Remote objects are accessed via channels. Channels can be thought of as transport mechanism to pass messages to and from remote objects. All the method calls along with the parameters are passed to the remote object through the channel via HTTP or TCP.

I have also used the utility SOAPSUDS.EXE, which is used to generate proxies for the remote component. The following example will help you understand the remoting mechanism in .NET. I chose to use C# for this example. We will create a server that will have a method.
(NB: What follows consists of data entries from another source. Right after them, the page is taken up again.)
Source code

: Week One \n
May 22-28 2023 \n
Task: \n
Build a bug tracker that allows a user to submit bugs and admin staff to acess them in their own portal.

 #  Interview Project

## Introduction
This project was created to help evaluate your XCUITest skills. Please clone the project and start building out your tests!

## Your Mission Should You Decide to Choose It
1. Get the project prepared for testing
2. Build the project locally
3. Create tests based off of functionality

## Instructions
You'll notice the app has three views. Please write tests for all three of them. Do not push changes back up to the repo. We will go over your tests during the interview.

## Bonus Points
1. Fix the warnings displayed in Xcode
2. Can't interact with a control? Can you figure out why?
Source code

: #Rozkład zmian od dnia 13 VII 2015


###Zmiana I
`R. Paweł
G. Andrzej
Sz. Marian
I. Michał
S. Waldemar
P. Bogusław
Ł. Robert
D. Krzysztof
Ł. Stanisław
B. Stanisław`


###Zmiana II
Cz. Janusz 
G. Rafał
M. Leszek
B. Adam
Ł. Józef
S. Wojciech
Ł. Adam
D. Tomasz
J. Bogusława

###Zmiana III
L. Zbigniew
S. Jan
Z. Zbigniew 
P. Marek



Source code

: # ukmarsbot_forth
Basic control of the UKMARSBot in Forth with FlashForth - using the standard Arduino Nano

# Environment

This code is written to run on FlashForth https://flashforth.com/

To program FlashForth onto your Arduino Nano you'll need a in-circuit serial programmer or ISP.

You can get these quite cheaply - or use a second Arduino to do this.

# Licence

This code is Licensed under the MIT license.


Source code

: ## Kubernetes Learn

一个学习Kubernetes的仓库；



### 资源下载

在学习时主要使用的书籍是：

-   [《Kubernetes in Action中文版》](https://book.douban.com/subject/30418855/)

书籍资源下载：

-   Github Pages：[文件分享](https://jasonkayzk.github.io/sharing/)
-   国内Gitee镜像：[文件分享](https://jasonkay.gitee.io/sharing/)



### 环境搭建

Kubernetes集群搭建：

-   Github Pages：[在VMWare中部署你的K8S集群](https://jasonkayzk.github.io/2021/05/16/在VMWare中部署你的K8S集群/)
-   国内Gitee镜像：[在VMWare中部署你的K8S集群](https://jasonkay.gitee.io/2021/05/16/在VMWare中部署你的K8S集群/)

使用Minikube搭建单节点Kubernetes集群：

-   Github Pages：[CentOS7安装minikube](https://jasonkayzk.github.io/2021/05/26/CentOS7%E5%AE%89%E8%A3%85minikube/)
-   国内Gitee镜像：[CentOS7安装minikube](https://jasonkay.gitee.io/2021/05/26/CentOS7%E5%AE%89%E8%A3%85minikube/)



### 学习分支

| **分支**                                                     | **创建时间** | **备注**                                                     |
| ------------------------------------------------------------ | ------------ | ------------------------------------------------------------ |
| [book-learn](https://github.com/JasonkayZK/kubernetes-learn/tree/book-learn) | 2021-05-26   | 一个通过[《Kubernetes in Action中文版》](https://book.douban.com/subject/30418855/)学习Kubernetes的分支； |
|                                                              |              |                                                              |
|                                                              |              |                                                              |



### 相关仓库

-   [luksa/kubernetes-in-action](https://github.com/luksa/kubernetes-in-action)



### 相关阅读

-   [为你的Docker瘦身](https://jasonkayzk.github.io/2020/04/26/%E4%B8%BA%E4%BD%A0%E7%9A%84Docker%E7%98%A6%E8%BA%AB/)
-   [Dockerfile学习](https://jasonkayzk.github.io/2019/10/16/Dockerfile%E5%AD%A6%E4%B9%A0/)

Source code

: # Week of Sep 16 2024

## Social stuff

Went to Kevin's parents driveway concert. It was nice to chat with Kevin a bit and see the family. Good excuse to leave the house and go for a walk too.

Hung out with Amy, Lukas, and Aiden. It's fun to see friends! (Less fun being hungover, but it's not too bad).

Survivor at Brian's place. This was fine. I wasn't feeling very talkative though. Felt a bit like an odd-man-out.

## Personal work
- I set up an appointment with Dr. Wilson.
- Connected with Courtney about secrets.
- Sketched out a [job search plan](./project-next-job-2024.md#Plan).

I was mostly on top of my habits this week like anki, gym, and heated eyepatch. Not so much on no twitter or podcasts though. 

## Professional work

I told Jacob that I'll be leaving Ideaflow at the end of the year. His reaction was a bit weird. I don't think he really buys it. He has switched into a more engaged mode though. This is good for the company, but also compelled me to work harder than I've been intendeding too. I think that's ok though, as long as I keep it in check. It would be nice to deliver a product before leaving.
Step 1: Creating the server server.cs on machine1

using System;
using System.IO;
using System.Runtime.Remoting;
using System.Runtime.Remoting.Channels;
using System.Runtime.Remoting.Channels.Http;
namespace Server 
{
   public class ServiceClass : MarshalByRefObject {
      public void AddMessage (String msg) 
  {
         Console.WriteLine (msg);
  }
}
public class ServerClass 
{
  public static void Main () 
  {
    HttpChannel c = new HttpChannel (1095);
    ChannelServices.RegisterChannel (c);
    RemotingConfiguration.RegisterWellKnownServiceType(typeof
    (ServiceClass),"ServiceClass",WellKnownObjectMode.Singleton);    
     Console.WriteLine ("Server ON at 1095");
     Console.WriteLine ("Press enter to stop the server...");
     Console.ReadLine ();
  }
 }
}

Save this file as Server.cs. Compile this file using:

csc /r:system.runtime.remoting.dll /r:system.dll Server.cs

This will generate a executable server.exe. Run this file. On the console you should see:

Server ON at 1095
Press enter to stop the server...

To check whether the HTTP channel is binded to the port, open the browser and type: http://localhost:1095/ServiceClass?WSDL.

You should see a XML file describing the service.

Step 2: Creating client proxy and code on machine2:

Creating a client proxy requires that you use a Microsoft tool called soapsuds.exe. This utility ready the XML description and generates a proxy assembly used to access the server. Go to a different machine and type in:

soapsuds -url:http:// :1095/ServiceClass?WSDL -oa:Server.dll

This will create a proxy called Server.dll that will be used to access the remote object.

Client code TheClient.cs

>

using System; 
using System.Runtime.Remoting;
using System.Runtime.Remoting.Channels;  
using System.Runtime.Remoting.Channels.Http;
using Server;
public class TheClient 
 {
    public static void Main (string[] args) 
  {
      HttpChannel c = new HttpChannel (1077);  
ChannelServices.RegisterChannel (c);
      ServiceClass sc = (ServiceClass) Activator.GetObject (typeof(ServiceClass),
      "http://
 
  :1095/ServiceClass"); 
      sc.AddMessage ("Hello From Client"); 
  }
 }

 

Save this file as TheClient.cs. Compile it using:

csc /r:system.runtime.remoting.dll /r:system.dll /r:Server.dll TheClient.cs

The output will be TheClient.exe. Run it and check the server console on machine 1. You will see "Hello From Client."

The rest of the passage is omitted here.